Когда в какой-то торжественный спектакль его не взяли в театр и он прислал ей за сцену самодельный венок, – она пишет ему с нежностью: «Милый мой, дорогой Коля, какой ты хороший подарок мне прислал. Как я была рада, что ты не забыл свою бабушку, которая тебя так любит. Много у меня было цветов и венков, но твой был лучше всех. Все его смотрели и очень радовались, что у меня такой дорогой внученок. Твой венок висит у меня в уборной на зеркале, и я всегда буду на него любоваться. Крепко целую вашу дорогую и милую мордашечку и очень вас люблю. Благодарю тебя, голубчик».

Она постоянно читала ему вслух, старалась руководить его чтением, больше, чем кому-либо, высказывала свои собственные мысли о литературе, писала письма и часто писала ему шутливые стихи. Эти стихи давали ей возможность как-то проявить таившееся в ней чувство юмора. Она ценила его и в людях и в писателях, – недаром она так любила Диккенса, Гоголя и даже Доде с его «Тартареном». Мария Николаевна любила самые невинные, детские анекдоты, при условии, чтобы в них не было ничего сального. Я не люблю анекдотов и не умею запоминать их, но всегда, если слышала что-нибудь смешное, старалась запомнить, даже записывала для Марии Николаевны, за что меня всегда вознаграждал ее смех.

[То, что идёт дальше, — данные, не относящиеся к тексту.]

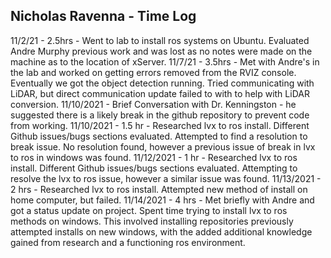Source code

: ## Nicholas Ravenna - Time Log
11/2/21 - 2.5hrs - Went to lab to install ros systems on Ubuntu.  Evaluated Andre Murphy previous work and was lost as no notes were made on the machine as to the location of xServer.
11/7/21 - 3.5hrs - Met with Andre's in the lab and worked on getting errors removed from the RVIZ console. Eventually we got the object detection running. Tried communicating with LiDAR, but direct communication update failed to with to help with LiDAR conversion.
11/10/2021 - Brief Conversation with Dr. Kenningston - he suggested there is a likely break in the github repository to prevent code from working.
11/10/2021 - 1.5 hr - Researched lvx to ros install.  Different Github issues/bugs sections evaluated.  Attempted to find a resolution to break issue.  No resolution found, however a previous issue of break in lvx to ros in windows was found.
11/12/2021 - 1 hr - Researched lvx to ros install.  Different Github issues/bugs sections evaluated.  Attempting to resolve the lvx to ros issue, however a similar issue was found.
11/13/2021 - 2 hrs - Researched lvx to ros install.  Attempted new method of install on home computer, but failed.
11/14/2021 - 4 hrs - Met briefly with Andre and got a status update on project.  Spent time trying to install lvx to ros methods on windows.  This involved installing repositories previously attempted installs on new windows, with the added additional knowledge gained from research and a functioning ros environment.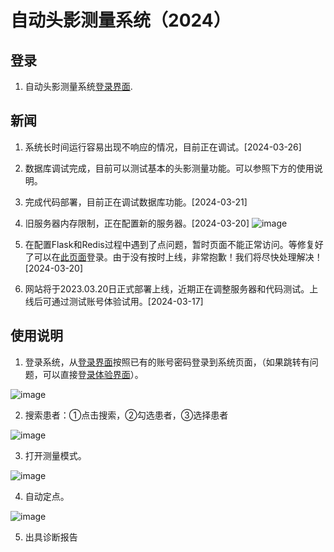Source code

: # 自动头影测量系统（2024）

## 登录

1. 自动头影测量系统[登录界面](http://82.156.236.13:5000/).

## 新闻
1. 系统长时间运行容易出现不响应的情况，目前正在调试。[2024-03-26]
2. 数据库调试完成，目前可以测试基本的头影测量功能。可以参照下方的使用说明。
3. 完成代码部署，目前正在调试数据库功能。[2024-03-21]

4. 旧服务器内存限制，正在配置新的服务器。[2024-03-20]
![image](https://github.com/switch626/TK-DIF/assets/37759366/98ccd380-2884-46df-8b08-b1245d0fcc38)
5. 在配置Flask和Redis过程中遇到了点问题，暂时页面不能正常访问。等修复好了可以在[此页面](http://82.156.236.13:5000/)登录。由于没有按时上线，非常抱歉！我们将尽快处理解决！[2024-03-20]
6. 网站将于2023.03.20日正式部署上线，近期正在调整服务器和代码测试。上线后可通过测试账号体验试用。[2024-03-17]

## 使用说明

1. 登录系统，从[登录界面](http://82.156.236.13:5000/)按照已有的账号密码登录到系统页面，（如果跳转有问题，可以直接登[录体验界面](http://82.156.236.13:5000/index.html)）。

![image](https://github.com/switch626/TK-DIF/assets/37759366/15fcd9ff-9e5a-4a46-9631-dc5fc297a1e0)

2. 搜索患者：①点击搜索，②勾选患者，③选择患者

![image](https://github.com/switch626/TK-DIF/assets/37759366/df3aeccb-1353-4428-81dc-9e737866515b)

3. 打开测量模式。

![image](https://github.com/switch626/TK-DIF/assets/37759366/85de12b2-6354-4143-9400-69f6b16b1fd0)

4. 自动定点。

![image](https://github.com/switch626/TK-DIF/assets/37759366/368e407e-d683-4146-9ed6-290d9e4ff308)

5. 出具诊断报告
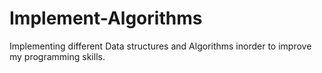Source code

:# Implement-Algorithms

Implementing different Data structures and Algorithms inorder to improve my programming skills.
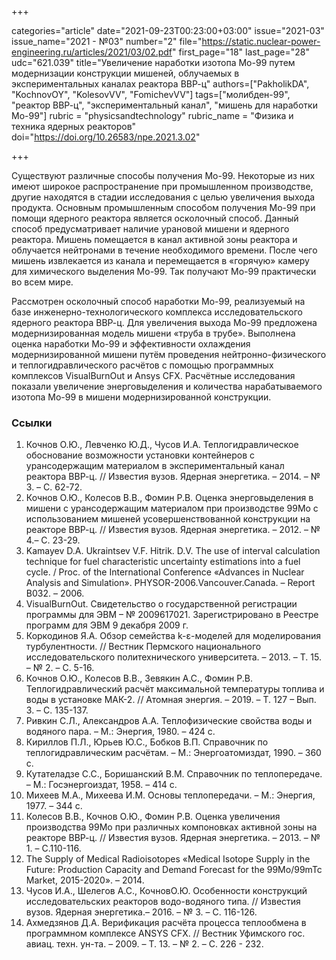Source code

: +++

categories="article"
date="2021-09-23T00:23:00+03:00"
issue="2021-03"
issue_name="2021 - №03"
number="2"
file="https://static.nuclear-power-engineering.ru/articles/2021/03/02.pdf"
first_page="18"
last_page="28"
udc="621.039"
title="Увеличение наработки изотопа Мо-99 путем модернизации конструкции мишеней, облучаемых в экспериментальных каналах реактора ВВР-ц"
authors=["PakholikDA", "KochnovOY", "KolesovVV", "FomichevVV"]
tags=["молибден-99", "реактор ВВР-ц", "экспериментальный канал", "мишень для наработки Мо-99"]
rubric = "physicsandtechnology"
rubric_name = "Физика и техника ядерных реакторов"
doi="https://doi.org/10.26583/npe.2021.3.02"

+++

Существуют различные способы получения Мо-99. Некоторые из них имеют широкое распространение при промышленном производстве, другие находятся в стадии исследования с целью увеличения выхода продукта. Основным промышленным способом получения Мо-99 при помощи ядерного реактора является осколочный способ. Данный способ предусматривает наличие урановой мишени и ядерного реактора. Мишень помещается в канал активной зоны реактора и облучается нейтронами в течение необходимого времени. После чего мишень извлекается из канала и перемещается в «горячую» камеру для химического выделения Мо-99. Так получают Мо-99 практически во всем мире.

Рассмотрен осколочный способ наработки Мо-99, реализуемый на базе инженерно-технологического комплекса исследовательского ядерного реактора ВВР-ц. Для увеличения выхода Мо-99 предложена модернизированная модель мишени «труба в трубе». Выполнена оценка наработки Мо-99 и эффективности охлаждения модернизированной мишени путём проведения нейтронно-физического и теплогидравлического расчётов с помощью программных комплексов VisualBurnOut и Ansys CFX. Расчётные исследования показали увеличение энерговыделения и количества нарабатываемого изотопа Mo-99 в мишени модернизированной конструкции.

### Ссылки

1. Кочнов О.Ю., Левченко Ю.Д., Чусов И.А. Теплогидравлическое обоснование возможности установки контейнеров с урансодержащим материалом в экспериментальный канал реактора ВВР-ц. // Известия вузов. Ядерная энергетика. – 2014. – № 3. – С. 62-72.
2. Кочнов О.Ю., Колесов В.В., Фомин Р.В. Оценка энерговыделения в мишени с урансодержащим материалом при производстве 99Мо с использованием мишеней усовершенствованной конструкции на реакторе ВВР-ц. // Известия вузов. Ядерная энергетика. – 2012. – № 4.– С. 23-29.
3. Kamayev D.A. Ukraintsev V.F. Hitrik. D.V. The use of interval calculation technique for fuel characteristic uncertainty estimations into a fuel cycle. / Proc. of the International Conference «Advances in Nuclear Analysis and Simulation». PHYSOR-2006.Vancouver.Canada. – Report B032. – 2006.
4. VisualBurnOut. Свидетельство о государственной регистрации программы для ЭВМ – № 2009617021. Зарегистрировано в Реестре программ для ЭВМ 9 декабря 2009 г.
5. Коркодинов Я.А. Обзор семейства k-ε-моделей для моделирования турбулентности. // Вестник Пермского национального исследовательского политехнического университета. – 2013. – Т. 15. – № 2. – С. 5-16.
6. Кочнов О.Ю., Колесов В.В., Зевякин А.С., Фомин Р.В. Теплогидравлический расчёт максимальной температуры топлива и воды в установке МАК-2. // Атомная энергия. – 2019. – Т. 127 – Вып. 3. – С. 135-137.
7. Ривкин С.Л., Александров А.А. Теплофизические свойства воды и водяного пара. – М.: Энергия, 1980. – 424 с.
8. Кириллов П.Л., Юрьев Ю.С., Бобков В.П. Справочник по теплогидравлическим расчётам. – М.: Энергоатомиздат, 1990. – 360 с.
9. Кутателадзе С.С., Боришанский В.М. Справочник по теплопередаче. – М.: Госэнергоиздат, 1958. – 414 с.
10. Михеев М.А., Михеева И.М. Основы теплопередачи. – М.: Энергия, 1977. – 344 с.
11. Колесов В.В., Кочнов О.Ю., Фомин Р.В. Оценка увеличения производства 99Мо при различных компоновках активной зоны на реакторе ВВР-ц. // Известия вузов. Ядерная энергетика. – 2013. – № 1. – С.110-116.
12. The Supply of Medical Radioisotopes «Medical Isotope Supply in the Future: Production Capacity and Demand Forecast for the 99Mo/99mTc Market, 2015-2020». – 2014.
13. Чусов И.А., Шелегов А.С., КочновО.Ю. Особенности конструкций исследовательских реакторов водо-водяного типа. // Известия вузов. Ядерная энергетика.– 2016. – № 3. – С. 116-126.
14. Ахмедзянов Д.А. Верификация расчёта процесса теплообмена в программном комплексе ANSYS CFX. // Вестник Уфимского гос. авиац. техн. ун-та. – 2009. – Т. 13. – № 2. – С. 226 - 232.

Смех Марии Николаевны бывал таким неожиданным и радовавшим в ее обычной отрешенности от окружающего мира. Смех ее был почти беззвучен, с заливом и короток, но иногда даже слезы набегали у нее на глаза. И всегда заново поражало выражение смеха на ее лице – обычно таком трагически-задумчивом, и всегда казалось, что она что-то прекрасное вам подарила.

Юмористические стихи давали выход для чувства юмора, которого, как отдыха и переключения, требовало все ее существо, слишком напряженное мыслью и страданием на сцене.

Вот несколько образчиков этого своеобразного «творчества» Марии Николаевны. Помню дождливые дни в деревне, когда мы с мужем жили там. Она торжественно принесла свое произведение: она нетерпимо относилась к дождю и к холоду, почти все ее шутливые стихи и письма говорят о погоде. Запомнилась мне ее величественная фигура, подходящая к барометру, и нервно постукивавшая, чтобы посмотреть, куда он идет.